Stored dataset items
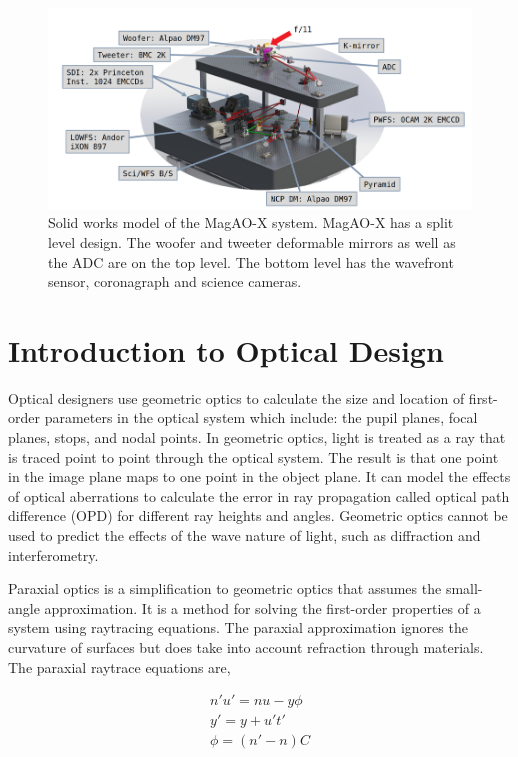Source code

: \begin{figure}
    \centering
    \includegraphics[width=1\textwidth]{Chapter Materials/Chapter Five Materials/magaox.jpg}
    \caption{Solid works model of the MagAO-X system. MagAO-X has a split level design. The woofer and tweeter deformable mirrors as well as the ADC are on the top level. The bottom level has the wavefront sensor, coronagraph and science cameras.}
    \label{fig:magaox}
\end{figure}

\section{Introduction to Optical Design}

Optical designers use geometric optics to calculate the size and location of first-order parameters in the optical system which include: the pupil planes, focal planes, stops, and nodal points. In geometric optics, light is treated as a ray that is traced point to point through the optical system. The result is that one point in the image plane maps to one point in the object plane. It can model the effects of optical aberrations to calculate the error in ray propagation called optical path difference (OPD) for different ray heights and angles. Geometric optics cannot be used to predict the effects of the wave nature of light, such as diffraction and interferometry. 

Paraxial optics is a simplification to geometric optics that assumes the small-angle approximation. It is a method for solving the first-order properties of a system using raytracing equations. The paraxial approximation ignores the curvature of surfaces but does take into account refraction through materials. The paraxial raytrace equations are,

\begin{eqnarray}
       n'u'=nu -y\phi  \label{4PWFSslopes} \\
       y'=y+u't' \nonumber \\
       \phi =(n'-n)C
\end{eqnarray}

Work required: Retype the records in full. Do not carry over the images.

Written reply:
Source code

: \begin{figure}
    \centering
    \includegraphics[width=1\textwidth]{Chapter Materials/Chapter Five Materials/magaox.jpg}
    \caption{Solid works model of the MagAO-X system. MagAO-X has a split level design. The woofer and tweeter deformable mirrors as well as the ADC are on the top level. The bottom level has the wavefront sensor, coronagraph and science cameras.}
    \label{fig:magaox}
\end{figure}

\section{Introduction to Optical Design}

Optical designers use geometric optics to calculate the size and location of first-order parameters in the optical system which include: the pupil planes, focal planes, stops, and nodal points. In geometric optics, light is treated as a ray that is traced point to point through the optical system. The result is that one point in the image plane maps to one point in the object plane. It can model the effects of optical aberrations to calculate the error in ray propagation called optical path difference (OPD) for different ray heights and angles. Geometric optics cannot be used to predict the effects of the wave nature of light, such as diffraction and interferometry. 

Paraxial optics is a simplification to geometric optics that assumes the small-angle approximation. It is a method for solving the first-order properties of a system using raytracing equations. The paraxial approximation ignores the curvature of surfaces but does take into account refraction through materials. The paraxial raytrace equations are,

\begin{eqnarray}
       n'u'=nu -y\phi  \label{4PWFSslopes} \\
       y'=y+u't' \nonumber \\
       \phi =(n'-n)C
\end{eqnarray}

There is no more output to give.